DIRECTIONS FOR THIS TASK: Where the word "party" occurs in a line of the listing, please copy the line.

MATERIAL TO PROCESS:
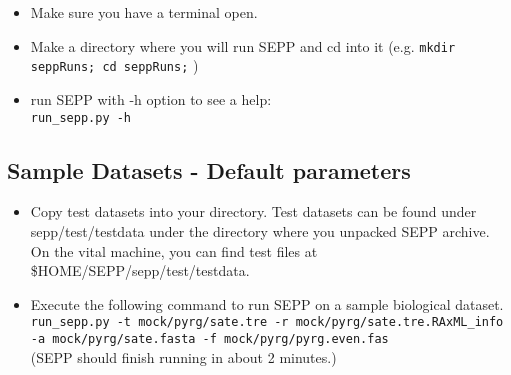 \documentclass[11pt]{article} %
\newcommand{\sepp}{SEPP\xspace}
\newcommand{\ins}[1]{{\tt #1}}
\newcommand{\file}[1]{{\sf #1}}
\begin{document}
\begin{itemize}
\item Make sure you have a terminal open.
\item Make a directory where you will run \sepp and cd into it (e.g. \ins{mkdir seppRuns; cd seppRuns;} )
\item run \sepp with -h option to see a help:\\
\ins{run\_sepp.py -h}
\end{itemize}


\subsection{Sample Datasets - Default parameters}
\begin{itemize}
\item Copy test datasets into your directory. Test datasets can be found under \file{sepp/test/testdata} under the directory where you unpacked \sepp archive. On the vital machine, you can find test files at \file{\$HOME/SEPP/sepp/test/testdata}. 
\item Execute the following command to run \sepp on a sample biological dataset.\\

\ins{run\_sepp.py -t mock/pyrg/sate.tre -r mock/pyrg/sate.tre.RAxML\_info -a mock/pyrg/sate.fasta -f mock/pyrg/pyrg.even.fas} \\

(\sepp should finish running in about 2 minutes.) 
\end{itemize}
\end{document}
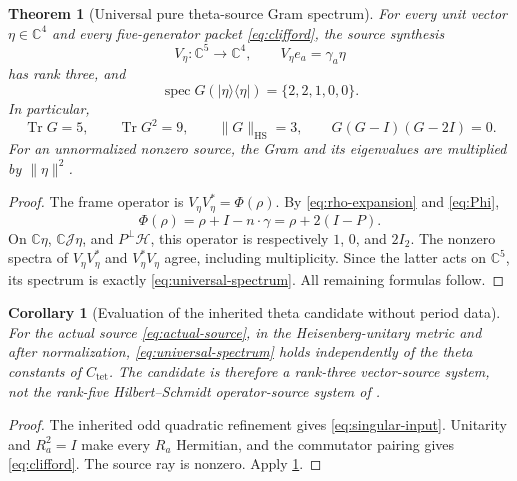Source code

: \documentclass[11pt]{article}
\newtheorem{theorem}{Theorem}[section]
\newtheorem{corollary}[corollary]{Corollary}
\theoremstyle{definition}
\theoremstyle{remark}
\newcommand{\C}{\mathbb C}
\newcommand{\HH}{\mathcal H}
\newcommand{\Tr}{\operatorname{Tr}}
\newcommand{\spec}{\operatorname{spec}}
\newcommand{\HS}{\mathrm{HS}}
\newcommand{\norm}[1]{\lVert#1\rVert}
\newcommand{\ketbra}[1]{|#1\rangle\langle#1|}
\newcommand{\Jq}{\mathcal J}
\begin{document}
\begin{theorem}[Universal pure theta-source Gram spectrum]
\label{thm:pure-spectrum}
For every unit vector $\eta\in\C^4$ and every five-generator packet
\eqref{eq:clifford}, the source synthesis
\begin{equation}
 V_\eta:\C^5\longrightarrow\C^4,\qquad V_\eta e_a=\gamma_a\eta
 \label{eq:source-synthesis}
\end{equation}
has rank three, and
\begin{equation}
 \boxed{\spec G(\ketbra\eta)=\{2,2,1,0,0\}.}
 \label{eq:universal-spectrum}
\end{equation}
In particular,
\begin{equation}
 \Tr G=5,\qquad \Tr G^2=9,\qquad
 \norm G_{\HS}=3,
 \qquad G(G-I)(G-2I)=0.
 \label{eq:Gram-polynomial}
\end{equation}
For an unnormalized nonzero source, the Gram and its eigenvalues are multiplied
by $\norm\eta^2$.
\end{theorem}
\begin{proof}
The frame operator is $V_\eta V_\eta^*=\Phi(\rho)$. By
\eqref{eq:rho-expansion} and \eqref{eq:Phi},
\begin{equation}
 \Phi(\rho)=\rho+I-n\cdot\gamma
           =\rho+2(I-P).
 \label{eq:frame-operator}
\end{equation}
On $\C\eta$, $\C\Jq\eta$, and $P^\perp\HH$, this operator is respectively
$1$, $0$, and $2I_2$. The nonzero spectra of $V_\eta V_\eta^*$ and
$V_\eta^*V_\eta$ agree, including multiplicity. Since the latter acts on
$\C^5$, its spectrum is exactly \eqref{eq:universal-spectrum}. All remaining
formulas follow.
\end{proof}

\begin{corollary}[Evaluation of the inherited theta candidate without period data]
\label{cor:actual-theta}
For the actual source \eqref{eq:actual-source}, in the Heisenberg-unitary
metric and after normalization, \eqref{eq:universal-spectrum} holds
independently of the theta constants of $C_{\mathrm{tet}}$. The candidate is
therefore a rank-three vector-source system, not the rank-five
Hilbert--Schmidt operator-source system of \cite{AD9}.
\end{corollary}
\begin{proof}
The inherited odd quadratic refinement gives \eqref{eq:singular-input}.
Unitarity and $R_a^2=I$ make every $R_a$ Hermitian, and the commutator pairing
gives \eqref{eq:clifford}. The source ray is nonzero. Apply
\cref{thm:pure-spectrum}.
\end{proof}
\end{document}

---

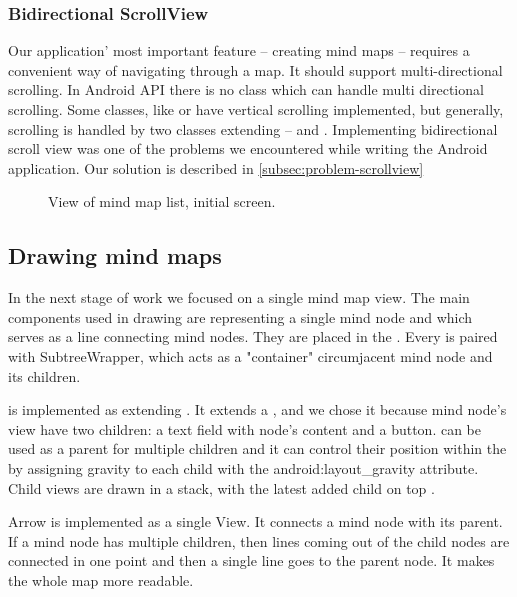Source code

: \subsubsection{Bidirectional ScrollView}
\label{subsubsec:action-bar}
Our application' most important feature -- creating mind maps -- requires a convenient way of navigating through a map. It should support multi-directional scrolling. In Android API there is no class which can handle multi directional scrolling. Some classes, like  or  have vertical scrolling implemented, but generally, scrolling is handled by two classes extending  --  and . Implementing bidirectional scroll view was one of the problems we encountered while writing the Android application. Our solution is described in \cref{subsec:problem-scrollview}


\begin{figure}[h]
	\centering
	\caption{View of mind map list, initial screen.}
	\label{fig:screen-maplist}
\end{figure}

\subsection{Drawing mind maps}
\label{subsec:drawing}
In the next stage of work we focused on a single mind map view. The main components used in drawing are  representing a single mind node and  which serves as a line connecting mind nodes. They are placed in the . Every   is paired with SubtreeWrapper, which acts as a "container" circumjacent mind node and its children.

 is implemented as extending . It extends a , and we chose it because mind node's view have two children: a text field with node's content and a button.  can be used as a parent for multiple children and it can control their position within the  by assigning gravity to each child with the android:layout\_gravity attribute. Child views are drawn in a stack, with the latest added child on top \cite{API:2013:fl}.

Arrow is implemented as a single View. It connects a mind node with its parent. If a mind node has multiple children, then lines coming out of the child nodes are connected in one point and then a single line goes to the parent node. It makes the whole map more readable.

...

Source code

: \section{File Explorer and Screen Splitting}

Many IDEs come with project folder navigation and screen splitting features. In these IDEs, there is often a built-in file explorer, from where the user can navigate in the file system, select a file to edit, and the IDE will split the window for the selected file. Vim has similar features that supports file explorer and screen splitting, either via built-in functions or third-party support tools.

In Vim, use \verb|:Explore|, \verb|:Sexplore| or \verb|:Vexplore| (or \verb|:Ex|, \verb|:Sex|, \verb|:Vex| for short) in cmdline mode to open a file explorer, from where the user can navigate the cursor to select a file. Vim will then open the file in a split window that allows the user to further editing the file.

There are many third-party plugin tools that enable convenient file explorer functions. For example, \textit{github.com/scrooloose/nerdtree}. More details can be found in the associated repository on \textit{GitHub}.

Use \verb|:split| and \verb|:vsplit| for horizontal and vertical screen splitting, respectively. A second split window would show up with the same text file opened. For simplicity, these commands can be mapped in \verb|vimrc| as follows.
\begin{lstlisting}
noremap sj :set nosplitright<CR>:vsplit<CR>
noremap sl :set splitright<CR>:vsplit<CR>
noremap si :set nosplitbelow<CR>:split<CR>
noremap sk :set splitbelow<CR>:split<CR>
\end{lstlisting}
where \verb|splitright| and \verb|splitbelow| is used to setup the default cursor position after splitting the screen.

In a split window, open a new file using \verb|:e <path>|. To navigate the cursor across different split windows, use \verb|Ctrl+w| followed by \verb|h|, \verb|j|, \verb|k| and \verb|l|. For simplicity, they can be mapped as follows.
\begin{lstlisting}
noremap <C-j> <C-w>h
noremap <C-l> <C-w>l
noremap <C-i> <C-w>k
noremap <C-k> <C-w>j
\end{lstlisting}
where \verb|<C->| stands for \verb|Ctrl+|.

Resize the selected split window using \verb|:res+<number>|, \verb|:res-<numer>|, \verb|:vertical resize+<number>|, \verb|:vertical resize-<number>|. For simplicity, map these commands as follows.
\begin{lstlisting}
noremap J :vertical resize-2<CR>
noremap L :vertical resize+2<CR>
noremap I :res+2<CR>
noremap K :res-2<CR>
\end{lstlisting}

EXPECTED ANSWER:
Many IDEs come with project folder navigation and screen splitting features. In these IDEs, there is often a built-in file explorer, from where the user can navigate in the file system, select a file to edit, and the IDE will split the window for the selected file. Vim has similar features that supports file explorer and screen splitting, either via built-in functions or third-party support tools.
There are many third-party plugin tools that enable convenient file explorer functions. For example, \textit{github.com/scrooloose/nerdtree}. More details can be found in the associated repository on \textit{GitHub}.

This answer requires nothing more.